You are viewing a plain text version of this content. The canonical link for it is here.
Posted to jira@arrow.apache.org by "Wes McKinney (Jira)" <ji...@apache.org> on 2021/02/20 04:03:00 UTC
[jira] [Closed] (ARROW-6382) [Python] Unable to catch Spark Python
UDF exceptions
[ https://issues.apache.org/jira/browse/ARROW-6382?page=com.atlassian.jira.plugin.system.issuetabpanels:all-tabpanel ]
Wes McKinney closed ARROW-6382.
-------------------------------
Resolution: Won't Fix
It's unclear this is a pyarrow problem — if this is still occurring in 2021 please provide more information about how pyarrow might be misbehaving
> [Python] Unable to catch Spark Python UDF exceptions
> ----------------------------------------------------
>
> Key: ARROW-6382
> URL: https://issues.apache.org/jira/browse/ARROW-6382
> Project: Apache Arrow
> Issue Type: Bug
> Components: Python
> Affects Versions: 0.14.1
> Environment: Ubuntu 18.04
> Reporter: Jan
> Priority: Minor
>
> When PyArrow is enabled, Pandas UDF exceptions raised by the Executor become impossible to catch: see example below. Is this expected behavior?
> If so, what is the rationale. If not, how do I fix this?

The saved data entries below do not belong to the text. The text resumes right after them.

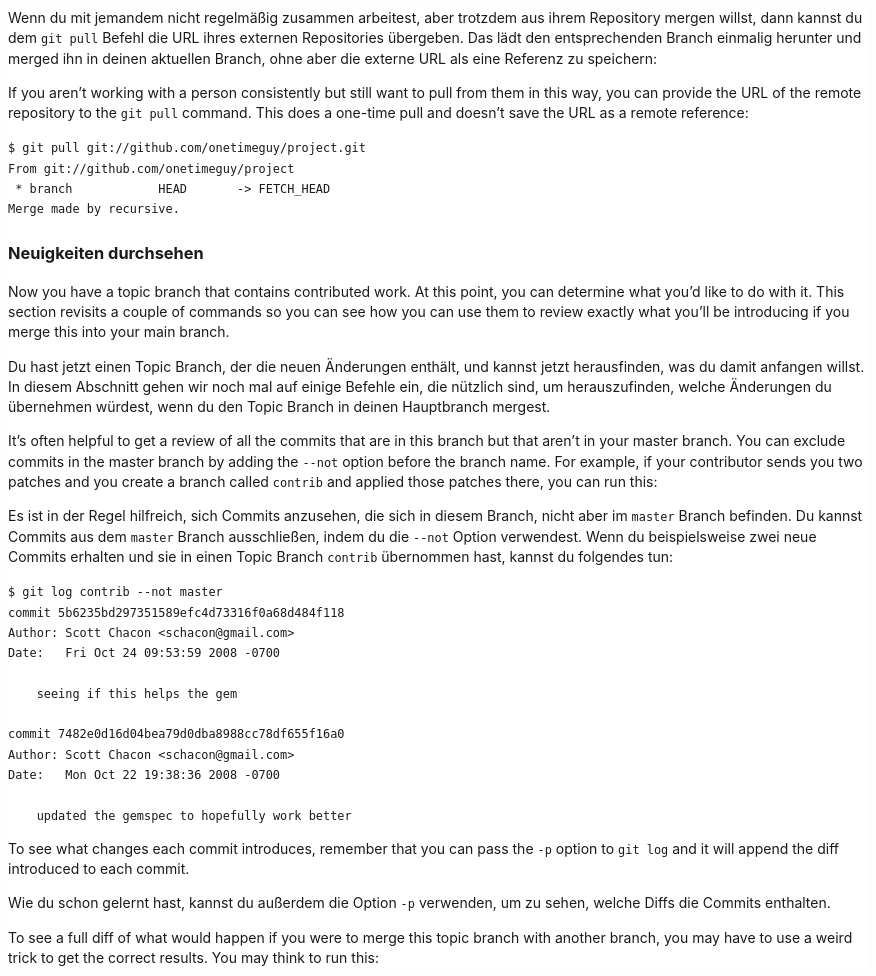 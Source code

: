 Wenn du mit jemandem nicht regelmäßig zusammen arbeitest, aber trotzdem aus ihrem Repository mergen willst, dann kannst du dem `git pull` Befehl die URL ihres externen Repositories übergeben. Das lädt den entsprechenden Branch einmalig herunter und merged ihn in deinen aktuellen Branch, ohne aber die externe URL als eine Referenz zu speichern:

If you aren’t working with a person consistently but still want to pull from them in this way, you can provide the URL of the remote repository to the `git pull` command. This does a one-time pull and doesn’t save the URL as a remote reference:

	$ git pull git://github.com/onetimeguy/project.git
	From git://github.com/onetimeguy/project
	 * branch            HEAD       -> FETCH_HEAD
	Merge made by recursive.


### Neuigkeiten durchsehen ###

Now you have a topic branch that contains contributed work. At this point, you can determine what you’d like to do with it. This section revisits a couple of commands so you can see how you can use them to review exactly what you’ll be introducing if you merge this into your main branch.

Du hast jetzt einen Topic Branch, der die neuen Änderungen enthält, und kannst jetzt herausfinden, was du damit anfangen willst. In diesem Abschnitt gehen wir noch mal auf einige Befehle ein, die nützlich sind, um herauszufinden, welche Änderungen du übernehmen würdest, wenn du den Topic Branch in deinen Hauptbranch mergest.

It’s often helpful to get a review of all the commits that are in this branch but that aren’t in your master branch. You can exclude commits in the master branch by adding the `--not` option before the branch name. For example, if your contributor sends you two patches and you create a branch called `contrib` and applied those patches there, you can run this:

Es ist in der Regel hilfreich, sich Commits anzusehen, die sich in diesem Branch, nicht aber im `master` Branch befinden. Du kannst Commits aus dem `master` Branch ausschließen, indem du die `--not` Option verwendest. Wenn du beispielsweise zwei neue Commits erhalten und sie in einen Topic Branch `contrib` übernommen hast, kannst du folgendes tun:

	$ git log contrib --not master
	commit 5b6235bd297351589efc4d73316f0a68d484f118
	Author: Scott Chacon <schacon@gmail.com>
	Date:   Fri Oct 24 09:53:59 2008 -0700

	    seeing if this helps the gem

	commit 7482e0d16d04bea79d0dba8988cc78df655f16a0
	Author: Scott Chacon <schacon@gmail.com>
	Date:   Mon Oct 22 19:38:36 2008 -0700

	    updated the gemspec to hopefully work better

To see what changes each commit introduces, remember that you can pass the `-p` option to `git log` and it will append the diff introduced to each commit.

Wie du schon gelernt hast, kannst du außerdem die Option `-p` verwenden, um zu sehen, welche Diffs die Commits enthalten.

To see a full diff of what would happen if you were to merge this topic branch with another branch, you may have to use a weird trick to get the correct results. You may think to run this:
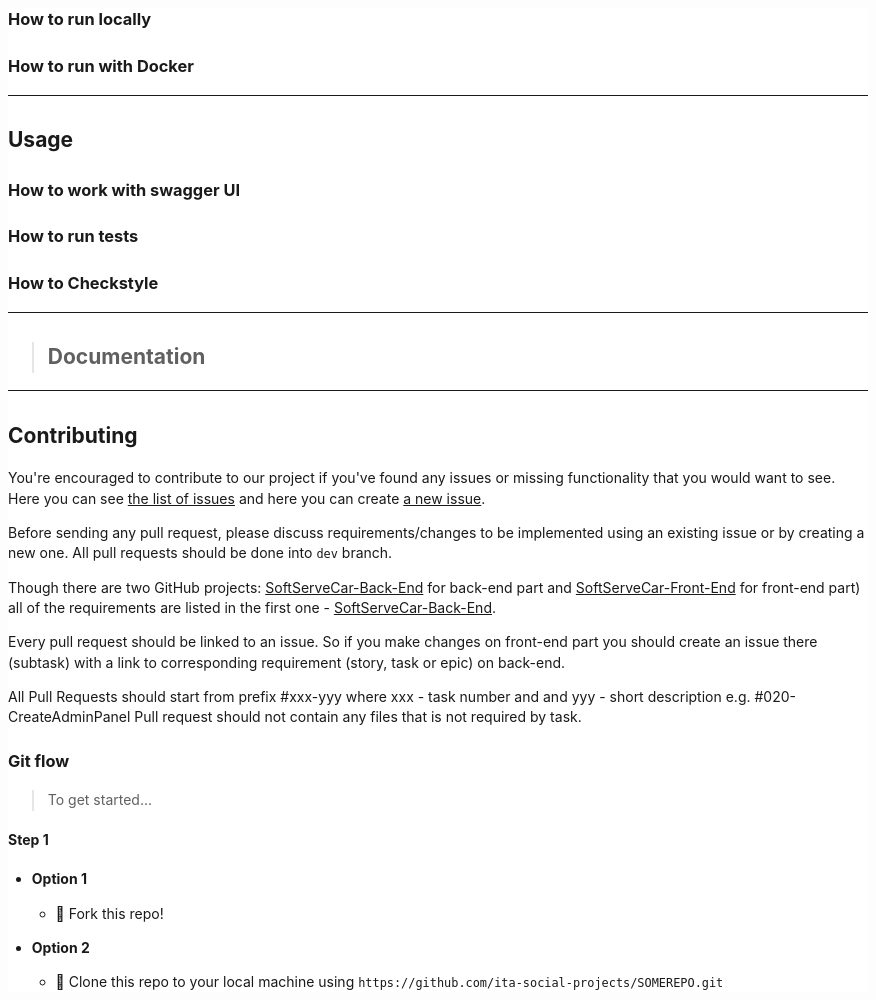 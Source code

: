 
### How to run locally

### How to run with Docker

---

## Usage
### How to work with swagger UI
### How to run tests
### How to Checkstyle

---

>## Documentation

---

## Contributing
You're encouraged to contribute to our project if you've found any issues or missing functionality that you would want to see. Here you can see [the list of issues](https://github.com/ita-social-projects/SoftServeCar-Back-End/issues) and here you can create [a new issue](https://github.com/ita-social-projects/SoftServeCar-Back-End/issues/new/choose).

Before sending any pull request, please discuss requirements/changes to be implemented using an existing issue or by creating a new one. All pull requests should be done into `dev` branch.

Though there are two GitHub projects: [SoftServeCar-Back-End](https://github.com/ita-social-projects/SoftServeCar-Back-End) for back-end part and [SoftServeCar-Front-End](https://github.com/ita-social-projects/SoftServeCar-Front-End) for front-end part) all of the requirements are listed in the first one - [SoftServeCar-Back-End](https://github.com/ita-social-projects/SoftServeCar-Back-End). 

Every pull request should be linked to an issue. So if you make changes on front-end part you should create an issue there (subtask) with a link to corresponding requirement (story, task or epic) on back-end.

All Pull Requests should start from prefix #xxx-yyy where xxx - task number and and yyy - short description e.g. #020-CreateAdminPanel
Pull request should not contain any files that is not required by task.

### Git flow
> To get started...
#### Step 1

- **Option 1**
    - 🍴 Fork this repo!

- **Option 2**
    - 👯 Clone this repo to your local machine using `https://github.com/ita-social-projects/SOMEREPO.git`
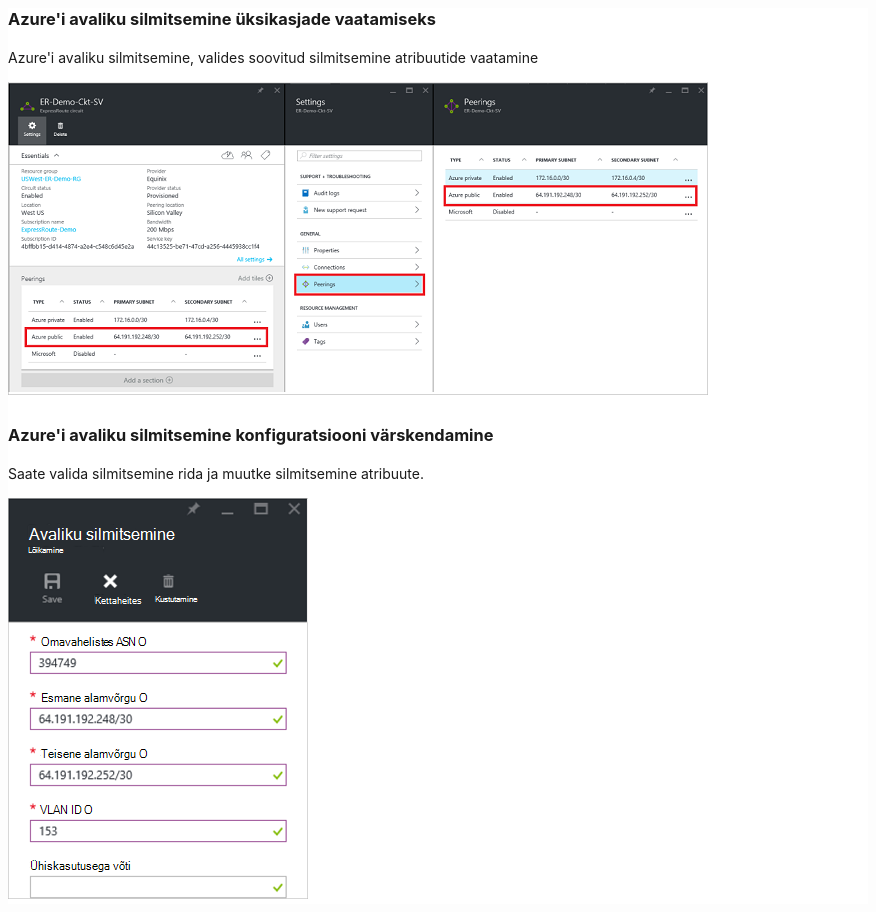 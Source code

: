 
### <a name="to-view-azure-public-peering-details"></a>Azure'i avaliku silmitsemine üksikasjade vaatamiseks

Azure'i avaliku silmitsemine, valides soovitud silmitsemine atribuutide vaatamine

![](./media/expressroute-howto-routing-portal-resource-manager/rpublic3.png)


### <a name="to-update-azure-public-peering-configuration"></a>Azure'i avaliku silmitsemine konfiguratsiooni värskendamine

Saate valida silmitsemine rida ja muutke silmitsemine atribuute. 

![](./media/expressroute-howto-routing-portal-resource-manager/rpublic2.png)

> Confirmed behavior in PyArrow 0.11 and 0.14.1 (latest) and PySpark 2.4.0 and 2.4.3. Python 3.6.5.
> To reproduce:
> {code:java}
> import pandas as pd
> from pyspark.sql import SparkSession
> from pyspark.sql.functions import udf
> spark = SparkSession.builder.getOrCreate()
> # setting this to false will allow the exception to be caught
> spark.conf.set("spark.sql.execution.arrow.enabled", "true")
> @udfdef disrupt:
> raise Exception("Test EXCEPTION")
> data = spark.createDataFrame(pd.DataFrame({"A": [1, 2, 3]}))
> try:
> test = data.withColumn("test", disrupt("A")).toPandas()
> except:
> print("exception caught")
> print('end'){code}
> I would hope there's a way to catch the exception with the general except clause.
>
--
This message was sent by Atlassian Jira
(v8.3.4#803005)